Assignment: Show every line in the records below that contains the word "Lasertätigkeit".

Dataset items
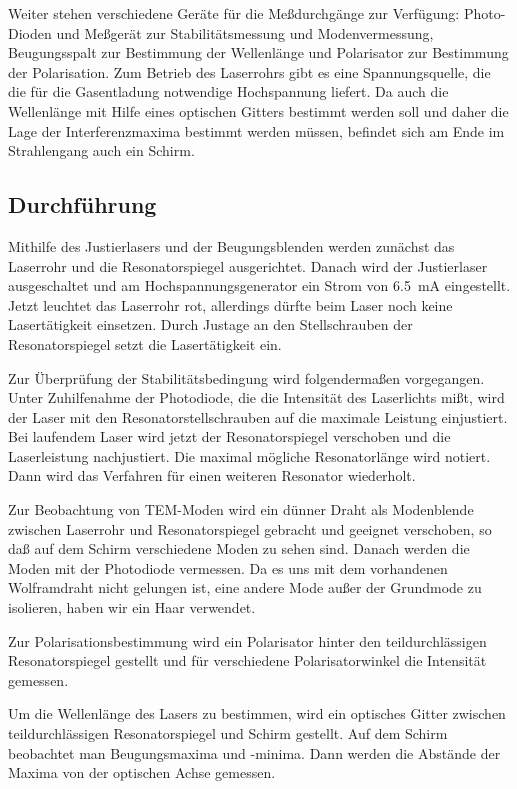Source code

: Weiter stehen verschiedene Geräte für die Meßdurchgänge zur Verfügung:
Photo-Dioden und Meßgerät zur Stabilitätsmessung und Modenvermessung,
Beugungsspalt zur Bestimmung der Wellenlänge und Polarisator zur
Bestimmung der Polarisation.  Zum Betrieb des Laserrohrs gibt es eine
Spannungsquelle, die die für die Gasentladung notwendige Hochspannung
liefert.  Da auch die Wellenlänge mit Hilfe eines optischen Gitters
bestimmt werden soll und daher die Lage der Interferenzmaxima bestimmt
werden müssen, befindet sich am Ende im Strahlengang auch ein Schirm.

\subsection{Durchführung}
Mithilfe des Justierlasers und der Beugungsblenden werden zunächst das
Laserrohr und die Resonatorspiegel ausgerichtet.  Danach wird der
Justierlaser ausgeschaltet und am Hochspannungsgenerator ein Strom von
\SI{6.5}{mA} eingestellt.  Jetzt leuchtet das Laserrohr rot, allerdings
dürfte beim Laser noch keine Lasertätigkeit einsetzen.  Durch Justage an
den Stellschrauben der Resonatorspiegel setzt die Lasertätigkeit ein.

Zur Überprüfung der Stabilitätsbedingung wird folgendermaßen
vorgegangen.  Unter Zuhilfenahme der Photodiode, die die Intensität des
Laserlichts mißt, wird der Laser mit den Resonatorstellschrauben auf die
maximale Leistung einjustiert.  Bei laufendem Laser wird jetzt der
Resonatorspiegel verschoben und die Laserleistung nachjustiert.  Die
maximal mögliche Resonatorlänge wird notiert.  Dann wird das Verfahren
für einen weiteren Resonator wiederholt.

Zur Beobachtung von TEM-Moden wird ein dünner Draht als Modenblende
zwischen Laserrohr und Resonatorspiegel gebracht und geeignet
verschoben, so daß auf dem Schirm verschiedene Moden zu sehen sind.
Danach werden die Moden mit der Photodiode vermessen.  Da es uns mit dem
vorhandenen Wolframdraht nicht gelungen ist, eine andere Mode außer der
Grundmode zu isolieren, haben wir ein Haar verwendet.

Zur Polarisationsbestimmung wird ein Polarisator hinter den
teildurchlässigen Resonatorspiegel gestellt und für verschiedene
Polarisatorwinkel die Intensität gemessen.

Um die Wellenlänge des Lasers zu bestimmen, wird ein optisches Gitter
zwischen teildurchlässigen Resonatorspiegel und Schirm gestellt.  Auf
dem Schirm beobachtet man Beugungsmaxima und -minima.  Dann werden die
Abstände der Maxima von der optischen Achse gemessen.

Exercise answer:
dürfte beim Laser noch keine Lasertätigkeit einsetzen.  Durch Justage an
den Stellschrauben der Resonatorspiegel setzt die Lasertätigkeit ein.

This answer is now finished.